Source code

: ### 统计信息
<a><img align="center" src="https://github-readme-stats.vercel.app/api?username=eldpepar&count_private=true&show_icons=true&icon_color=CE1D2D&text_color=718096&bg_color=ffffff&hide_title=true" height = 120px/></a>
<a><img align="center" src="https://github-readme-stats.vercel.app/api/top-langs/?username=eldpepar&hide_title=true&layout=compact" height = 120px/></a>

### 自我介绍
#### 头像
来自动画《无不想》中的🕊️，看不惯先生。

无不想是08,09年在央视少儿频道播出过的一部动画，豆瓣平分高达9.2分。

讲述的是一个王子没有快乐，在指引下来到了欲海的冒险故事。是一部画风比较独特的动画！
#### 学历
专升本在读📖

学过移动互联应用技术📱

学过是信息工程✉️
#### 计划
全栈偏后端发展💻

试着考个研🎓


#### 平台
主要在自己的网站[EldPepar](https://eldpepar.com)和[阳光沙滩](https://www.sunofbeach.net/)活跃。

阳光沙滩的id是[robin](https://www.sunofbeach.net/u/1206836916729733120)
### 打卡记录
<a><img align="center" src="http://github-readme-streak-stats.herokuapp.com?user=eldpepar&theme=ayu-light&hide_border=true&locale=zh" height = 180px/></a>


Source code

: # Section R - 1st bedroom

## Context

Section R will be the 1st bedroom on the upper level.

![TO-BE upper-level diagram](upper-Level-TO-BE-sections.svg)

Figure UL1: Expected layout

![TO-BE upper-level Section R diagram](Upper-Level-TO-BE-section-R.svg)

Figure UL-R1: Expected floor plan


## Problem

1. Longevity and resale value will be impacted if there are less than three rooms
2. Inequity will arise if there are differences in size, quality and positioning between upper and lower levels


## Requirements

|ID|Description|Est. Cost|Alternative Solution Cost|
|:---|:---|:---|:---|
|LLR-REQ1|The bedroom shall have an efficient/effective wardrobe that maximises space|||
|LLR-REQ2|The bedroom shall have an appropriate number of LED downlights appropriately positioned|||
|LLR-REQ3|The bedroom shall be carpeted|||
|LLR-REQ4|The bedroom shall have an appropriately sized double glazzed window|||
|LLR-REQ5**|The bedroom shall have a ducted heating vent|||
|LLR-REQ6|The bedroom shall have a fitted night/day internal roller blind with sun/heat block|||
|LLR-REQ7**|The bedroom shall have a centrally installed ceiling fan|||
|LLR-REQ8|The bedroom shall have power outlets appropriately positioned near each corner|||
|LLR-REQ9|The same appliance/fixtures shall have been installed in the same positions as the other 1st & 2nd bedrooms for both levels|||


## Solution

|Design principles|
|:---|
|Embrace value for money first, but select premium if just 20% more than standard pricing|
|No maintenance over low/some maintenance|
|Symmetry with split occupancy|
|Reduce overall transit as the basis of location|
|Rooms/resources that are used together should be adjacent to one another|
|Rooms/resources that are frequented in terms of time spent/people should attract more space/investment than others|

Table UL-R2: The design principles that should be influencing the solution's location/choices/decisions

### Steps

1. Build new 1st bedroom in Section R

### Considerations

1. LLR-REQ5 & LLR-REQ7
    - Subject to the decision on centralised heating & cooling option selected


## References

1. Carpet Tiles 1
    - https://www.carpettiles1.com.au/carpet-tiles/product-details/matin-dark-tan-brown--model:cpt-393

---*---

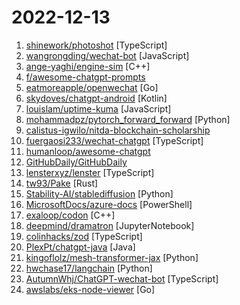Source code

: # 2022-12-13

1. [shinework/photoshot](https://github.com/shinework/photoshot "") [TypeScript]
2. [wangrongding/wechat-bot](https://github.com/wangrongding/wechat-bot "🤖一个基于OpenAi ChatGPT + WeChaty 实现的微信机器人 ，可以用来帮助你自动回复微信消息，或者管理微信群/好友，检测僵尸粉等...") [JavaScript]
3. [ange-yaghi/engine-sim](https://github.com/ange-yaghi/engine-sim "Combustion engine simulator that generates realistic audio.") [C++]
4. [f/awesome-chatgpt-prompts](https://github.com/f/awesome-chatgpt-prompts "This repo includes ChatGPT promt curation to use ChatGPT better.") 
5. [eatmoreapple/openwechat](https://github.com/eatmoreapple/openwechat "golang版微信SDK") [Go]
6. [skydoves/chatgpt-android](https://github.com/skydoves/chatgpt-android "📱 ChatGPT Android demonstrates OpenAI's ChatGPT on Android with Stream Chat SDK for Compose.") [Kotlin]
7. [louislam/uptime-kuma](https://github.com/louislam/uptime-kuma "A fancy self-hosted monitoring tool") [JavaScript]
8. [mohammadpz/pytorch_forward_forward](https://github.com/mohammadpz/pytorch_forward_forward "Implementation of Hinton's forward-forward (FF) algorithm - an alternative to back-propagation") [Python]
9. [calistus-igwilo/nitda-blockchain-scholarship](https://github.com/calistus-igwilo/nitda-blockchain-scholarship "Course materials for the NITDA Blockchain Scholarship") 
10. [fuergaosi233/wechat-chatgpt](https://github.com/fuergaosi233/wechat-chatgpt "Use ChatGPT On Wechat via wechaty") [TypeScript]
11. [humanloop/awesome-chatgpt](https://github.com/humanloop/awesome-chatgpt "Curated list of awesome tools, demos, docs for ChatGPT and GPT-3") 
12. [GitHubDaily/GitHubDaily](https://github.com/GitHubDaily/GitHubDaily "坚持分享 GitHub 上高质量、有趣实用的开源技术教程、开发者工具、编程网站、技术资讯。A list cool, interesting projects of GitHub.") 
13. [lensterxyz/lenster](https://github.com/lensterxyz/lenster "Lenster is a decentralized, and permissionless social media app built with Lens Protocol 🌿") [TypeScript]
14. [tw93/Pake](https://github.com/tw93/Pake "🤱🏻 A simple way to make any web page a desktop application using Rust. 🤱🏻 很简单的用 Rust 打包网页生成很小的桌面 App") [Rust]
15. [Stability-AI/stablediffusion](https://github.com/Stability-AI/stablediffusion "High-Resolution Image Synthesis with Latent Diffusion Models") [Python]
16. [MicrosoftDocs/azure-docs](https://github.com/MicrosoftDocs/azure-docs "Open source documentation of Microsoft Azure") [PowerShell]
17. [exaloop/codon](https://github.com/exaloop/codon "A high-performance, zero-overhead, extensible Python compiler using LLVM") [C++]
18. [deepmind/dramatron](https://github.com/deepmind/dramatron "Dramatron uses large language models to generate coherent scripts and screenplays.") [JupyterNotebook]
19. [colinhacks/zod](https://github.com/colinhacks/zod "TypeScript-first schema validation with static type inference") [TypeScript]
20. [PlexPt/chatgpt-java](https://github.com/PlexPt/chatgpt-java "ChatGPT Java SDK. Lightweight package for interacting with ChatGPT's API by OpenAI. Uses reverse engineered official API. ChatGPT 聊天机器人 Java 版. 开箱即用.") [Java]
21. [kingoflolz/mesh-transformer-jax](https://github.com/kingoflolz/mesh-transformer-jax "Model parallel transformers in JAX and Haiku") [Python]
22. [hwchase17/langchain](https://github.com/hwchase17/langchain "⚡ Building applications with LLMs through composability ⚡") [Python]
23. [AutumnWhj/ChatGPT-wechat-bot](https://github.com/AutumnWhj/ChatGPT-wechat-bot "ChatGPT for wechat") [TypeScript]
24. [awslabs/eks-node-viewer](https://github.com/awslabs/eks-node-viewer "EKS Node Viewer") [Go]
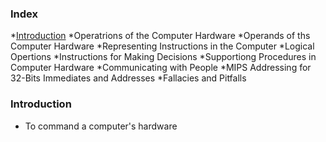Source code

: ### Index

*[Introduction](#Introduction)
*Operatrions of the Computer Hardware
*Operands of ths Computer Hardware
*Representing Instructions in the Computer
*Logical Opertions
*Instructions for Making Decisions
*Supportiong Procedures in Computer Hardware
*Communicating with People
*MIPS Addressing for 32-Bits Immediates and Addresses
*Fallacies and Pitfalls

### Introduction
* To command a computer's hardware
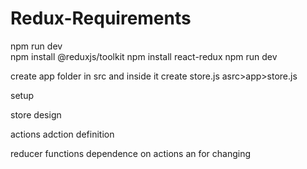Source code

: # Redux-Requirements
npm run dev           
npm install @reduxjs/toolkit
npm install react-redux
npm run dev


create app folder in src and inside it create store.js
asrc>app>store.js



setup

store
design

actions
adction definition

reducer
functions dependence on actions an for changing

---*---

How to complete this task —
Return all lines in the entries above that carry the word "principles".

Result for this task —
|Design principles|
Table UL-R2: The design principles that should be influencing the solution's location/choices/decisions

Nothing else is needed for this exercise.